Had time to read the latest journals? Catch up on some recent O and G research by reading these mini-reviews by Dr Brett Daniels.

GP Obstetrics

This article, written by a Diplomate from Western Australia, reports an audit of 195 singleton pregnancies managed by the author’s practice from 2007 to 2009. He reports that approximately one-fifth of Western Australian women deliver their babies in rural and remote areas of the State, with most of their care provided by GP obstetricians. In the current study, higher risk women, including those with a BMI of greater than 40, women with type 1 diabetes or in preterm labour before 35 weeks gestation, were transferred to a tertiary centre. Of the remaining population, there remained women with antenatal risk factors including previous caesarean section (14 per cent), preeclampsia (five per cent) and gestational diabetes (eight per cent). The author reports an induction rate of 33 per cent and an epidural rate of 35 per cent, perhaps higher than in many centres. Overall rates of complications in the study practice are reported to be comparable to those in other centres in the State. The article provides an insight into obstetric practice outside major metropolitan centres and concludes that care for low-risk women in these centres by GP obstetricians appears a safe practice.

Kirke AB. How safe is GP obstetrics? An assessment of antenatal risk factors and perinatal outcomes in one rural practice. Rural and Remote Health 2010; 10:1545.


Laparoscopy in pregnancy

About one in 600 women require non-obstetric abdominal surgery in pregnancy, most commonly for appendicitis,
biliary disease, ovarian masses or torsion. In recent years, laparoscopic approaches to these conditions have become more common in both pregnant and non-pregnant women. There are, however, often conflicting opinions on the fetal and maternal safety of laparoscopic surgery during pregnancy, making the decision between operative or conservative management stressful for both the patient and the doctor.
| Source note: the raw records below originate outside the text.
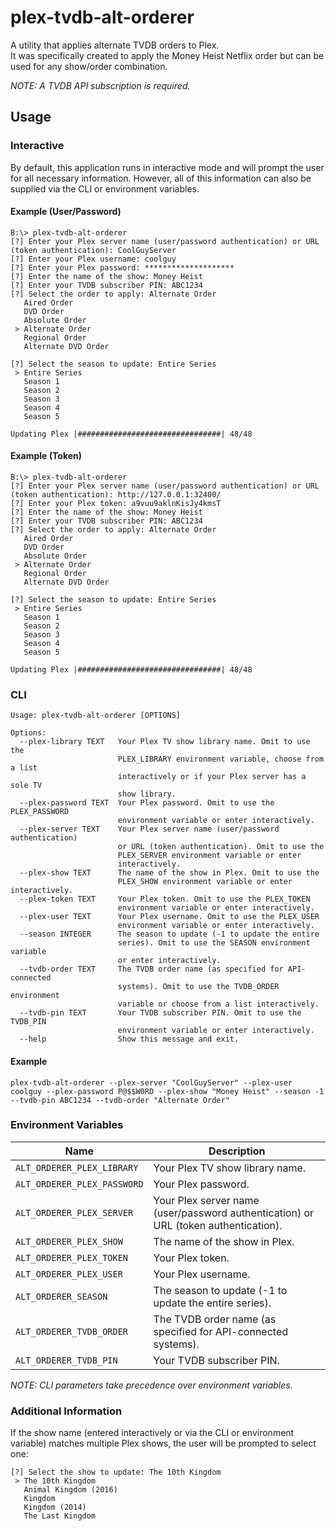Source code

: # plex-tvdb-alt-orderer
A utility that applies alternate TVDB orders to Plex.  
It was specifically created to apply the Money Heist Netflix order but can be used for any show/order combination.

_NOTE: A TVDB API subscription is required._

## Usage
### Interactive
By default, this application runs in interactive mode and will prompt the user for all necessary information.
However, all of this information can also be supplied via the CLI or environment variables.

#### Example (User/Password)
```
B:\> plex-tvdb-alt-orderer
[?] Enter your Plex server name (user/password authentication) or URL (token authentication): CoolGuyServer
[?] Enter your Plex username: coolguy
[?] Enter your Plex password: ********************
[?] Enter the name of the show: Money Heist
[?] Enter your TVDB subscriber PIN: ABC1234
[?] Select the order to apply: Alternate Order
   Aired Order
   DVD Order
   Absolute Order
 > Alternate Order
   Regional Order
   Alternate DVD Order

[?] Select the season to update: Entire Series
 > Entire Series
   Season 1
   Season 2
   Season 3
   Season 4
   Season 5

Updating Plex |################################| 48/48
```

#### Example (Token)
```
B:\> plex-tvdb-alt-orderer
[?] Enter your Plex server name (user/password authentication) or URL (token authentication): http://127.0.0.1:32400/
[?] Enter your Plex token: a9vuu9aklnKisJy4kmsT
[?] Enter the name of the show: Money Heist
[?] Enter your TVDB subscriber PIN: ABC1234
[?] Select the order to apply: Alternate Order
   Aired Order
   DVD Order
   Absolute Order
 > Alternate Order
   Regional Order
   Alternate DVD Order

[?] Select the season to update: Entire Series
 > Entire Series
   Season 1
   Season 2
   Season 3
   Season 4
   Season 5

Updating Plex |################################| 48/48
```

### CLI
```
Usage: plex-tvdb-alt-orderer [OPTIONS]

Options:
  --plex-library TEXT   Your Plex TV show library name. Omit to use the
                        PLEX_LIBRARY environment variable, choose from a list
                        interactively or if your Plex server has a sole TV
                        show library.
  --plex-password TEXT  Your Plex password. Omit to use the PLEX_PASSWORD
                        environment variable or enter interactively.
  --plex-server TEXT    Your Plex server name (user/password authentication)
                        or URL (token authentication). Omit to use the
                        PLEX_SERVER environment variable or enter
                        interactively.
  --plex-show TEXT      The name of the show in Plex. Omit to use the
                        PLEX_SHOW environment variable or enter interactively.
  --plex-token TEXT     Your Plex token. Omit to use the PLEX_TOKEN
                        environment variable or enter interactively.
  --plex-user TEXT      Your Plex username. Omit to use the PLEX_USER
                        environment variable or enter interactively.
  --season INTEGER      The season to update (-1 to update the entire
                        series). Omit to use the SEASON environment variable
                        or enter interactively.
  --tvdb-order TEXT     The TVDB order name (as specified for API-connected
                        systems). Omit to use the TVDB_ORDER environment
                        variable or choose from a list interactively.
  --tvdb-pin TEXT       Your TVDB subscriber PIN. Omit to use the TVDB_PIN
                        environment variable or enter interactively.
  --help                Show this message and exit.
```

#### Example
```
plex-tvdb-alt-orderer --plex-server "CoolGuyServer" --plex-user coolguy --plex-password P@$$W0RD --plex-show "Money Heist" --season -1 --tvdb-pin ABC1234 --tvdb-order "Alternate Order"
```

### Environment Variables
| Name | Description |
| ------------- | ------------- |
| `ALT_ORDERER_PLEX_LIBRARY` | Your Plex TV show library name. |
| `ALT_ORDERER_PLEX_PASSWORD` | Your Plex password. |
| `ALT_ORDERER_PLEX_SERVER` | Your Plex server name (user/password authentication) or URL (token authentication). |
| `ALT_ORDERER_PLEX_SHOW` | The name of the show in Plex. |
| `ALT_ORDERER_PLEX_TOKEN` | Your Plex token. |
| `ALT_ORDERER_PLEX_USER` | Your Plex username. |
| `ALT_ORDERER_SEASON` | The season to update (-1 to update the entire series). |
| `ALT_ORDERER_TVDB_ORDER` | The TVDB order name (as specified for API-connected systems). |
| `ALT_ORDERER_TVDB_PIN` | Your TVDB subscriber PIN. |

_NOTE: CLI parameters take precedence over environment variables._

### Additional Information
If the show name (entered interactively or via the CLI or environment variable) matches multiple Plex shows, the user will be prompted to select one:
```
[?] Select the show to update: The 10th Kingdom
 > The 10th Kingdom
   Animal Kingdom (2016)
   Kingdom
   Kingdom (2014)
   The Last Kingdom
```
This retrospective case review reports on 94 pregnant women who had non-obstetric abdominal surgery during pregnancy in a university hospital between 1993 and 2007. Cases included appendectomy (40 open, nine laparoscopic), cholecystectomy (one open, 39 laparoscopic) and salpingectomy/cystectomy (five laparoscopic). Open procedures tended to be performed more often in the third trimester. Unfortunately, birth data were available for only 54 of the patients identified in the study. There were four fetal losses, three within seven days of surgery and one loss seven weeks later. Two of these were first trimester losses following open appendectomy, while there was a loss at 15 weeks gestation following laparoscopic salpingectomy at eight weeks gestation. There was one stillbirth on post-operative day two following open surgery for a perforated gangrenous appendix at 23 weeks gestation. There was a preterm delivery rate of 14 per cent in the laparoscopic group and 19 per cent in the open group. In total, the authors report perinatal complications in 37 per cent of the laparoscopic group and 42 per cent of the open surgery group. They concluded that, while there is certainly perinatal morbidity related to non-obstetric surgery in pregnancy, this is often related to maternal factors, for example, infection, rather than surgical technique. The authors also contend that laparoscopic surgery appears to be as safe as an open approach in pregnant patients.

Corneille MG, Gallup TM, Bening T, et al. The use of laparoscopic surgery in pregnancy: evaluation of safety and efficacy. The American Journal of Surgery 2010; 200:363-367.


Metformin and AMH

In women of reproductive age, anti-Mullerian hormone (AMH) is secreted by the granulosa cells of developing follicles. As it is excreted exclusively in the ovaries’ serum, AMH concentrations in women may reflect the size of the ovarian follicle pool. In polycystic ovarian syndrome (PCOS), there is an increase in the number of pre-antral follicles and, consequently, a high AMH has been reported in these women. The insulin-sensitising drug metformin has been shown to induce ovulation in some women with PCOS, however, the effect can be variable. This small study of 40 patients measured serum and antral follicle levels of AMH and androgens in four groups: ovulatory women with PCOS receiving metformin; anovulatory women with PCOS receiving metformin; women with PCOS not treated with metformin; and a non-PCOS control group. The results showed higher pre-treatment levels of AMH in both the serum and follicular fluid in all three PCOS groups compared to the control group. Following treatment with metformin, there was a significant decrease in both serum and follicular AMH levels in both ovulatory and anovulatory women. This was accompanied by an improvement in serum measures of androgens and insulin resistance. While this study is small, it provides further insight into the mechanism of action of metformin in some women with PCOS.

Daniels J, Falbo A, Rocca M, Russo T, et al. Serum and follicular anti-Mullerian hormone levels in women with polycystic ovary syndrome (PCOS) under metformin. Journal of Ovarian Research 2010; 3:16.